13 thoughts on “Politics Ain’t Beanbag: Jack Conway Edition”

  1. I'm glad some Dems are finally playing by Chicago rules. They pick up a knife, you pick up a gun. They send one of your to the hospital, you send one of theirs to the morgue.

  2. Conway is guilty of judging Rand Paul by the same standard that Rand Paul professes to employ. Yes, it's an ugly standard, but Conway didn't invent it.

    Fact is, there are a lot of worse things than Paul's blasphemy, Vitter's doing business with prostitutes, or Craig's restroom trysts. Each has committed crimes against decency far worse – and right out in public, too. But if enforcing their own standards on them is what gets them thrown out of office, that's fine with me.

  3. Zackly. The Aqua Buddha ad is ugly, but unilateral disarmament is uglier. I've cut a check to Jack Conway, and will mail it in tomorrow morning.

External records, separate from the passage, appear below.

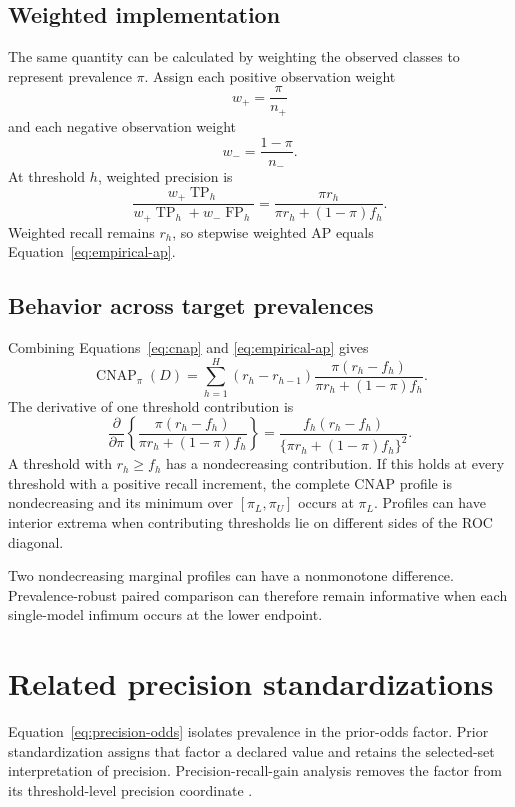 \documentclass[11pt]{article}
\newcommand{\CNAP}{\operatorname{CNAP}}
\theoremstyle{remark}
\begin{document}
\subsection{Weighted implementation}

The same quantity can be calculated by weighting the observed classes to represent prevalence $\pi$. Assign each positive observation weight
\[
w_+=\frac{\pi}{n_+}
\]
and each negative observation weight
\[
w_-=\frac{1-\pi}{n_-}.
\]
At threshold $h$, weighted precision is
\[
\frac{w_+\operatorname{TP}_h}
{w_+\operatorname{TP}_h+w_-\operatorname{FP}_h}
=
\frac{\pi r_h}
{\pi r_h+(1-\pi)f_h}.
\]
Weighted recall remains $r_h$, so stepwise weighted AP equals Equation~\eqref{eq:empirical-ap}.

\subsection{Behavior across target prevalences}

Combining Equations~\eqref{eq:cnap} and \eqref{eq:empirical-ap} gives
\begin{equation}
\CNAP_\pi(D)
=
\sum_{h=1}^{H}
(r_h-r_{h-1})
\frac{\pi(r_h-f_h)}
{\pi r_h+(1-\pi)f_h}.
\label{eq:empirical-cnap-profile}
\end{equation}
The derivative of one threshold contribution is
\begin{equation}
\frac{\partial}{\partial\pi}
\left\{
\frac{\pi(r_h-f_h)}
{\pi r_h+(1-\pi)f_h}
\right\}
=
\frac{f_h(r_h-f_h)}
{\{\pi r_h+(1-\pi)f_h\}^2}.
\label{eq:profile-derivative}
\end{equation}
A threshold with $r_h\geq f_h$ has a nondecreasing contribution. If this holds at every threshold with a positive recall increment, the complete CNAP profile is nondecreasing and its minimum over $[\pi_L,\pi_U]$ occurs at $\pi_L$. Profiles can have interior extrema when contributing thresholds lie on different sides of the ROC diagonal.

Two nondecreasing marginal profiles can have a nonmonotone difference. Prevalence-robust paired comparison can therefore remain informative when each single-model infimum occurs at the lower endpoint.

\section{Related precision standardizations}
\label{app:related}

Equation~\eqref{eq:precision-odds} isolates prevalence in the prior-odds factor. Prior standardization assigns that factor a declared value and retains the selected-set interpretation of precision. Precision-recall-gain analysis removes the factor from its threshold-level precision coordinate \cite{flach2015prg}.
\end{document}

  4. When you run an ad, you generally do not want to turn off your base. The liberal base is, so to speak, less base than the conservative base. What is sound strategy for the latter may be weak strategy for the former.

  5. I don't think that deterrence is likely to work in this case.

    First, a significant number of people on the right won't make the connection. Their perspective is that conservatives are good and liberals are evil–and any facts that don't fit into this picture simply don't register.

    Second, deterrence only works if both sides perceive that they have something to lose from escalation. Republican policies have been quite bad for most people, so they may very well be better off arguing about who is the more Christian rather than arguing about who has the better policy proposals.

  6. Jonathan, you ask, "Think to yourself: isn’t it quite disgusting what Paul and his fraternity brothers did?"

    Well, no. I do not thisnk a NoZe prank that this so called "vistim" admits she went along with is disgusting. At least, it's not as disgusting as what Jack Conway and his fraternity brothers did. Sigma Alpha Epsilon at Duke. SAE was banned from campus because of rapes and violent hazing incidents. They were even ousted from the National SAE.

    You may want to temper your outrage at Paul's NoZe Brotherhood antics for now, because when this damning information is disseminated about Conway's frat, it ain't gonna be pretty. He's the AG, for cryin' out loud.

  7. Thank you for the help idiot progressives. This ad increased our poll numbers by 7 points. Could not have done it with out you.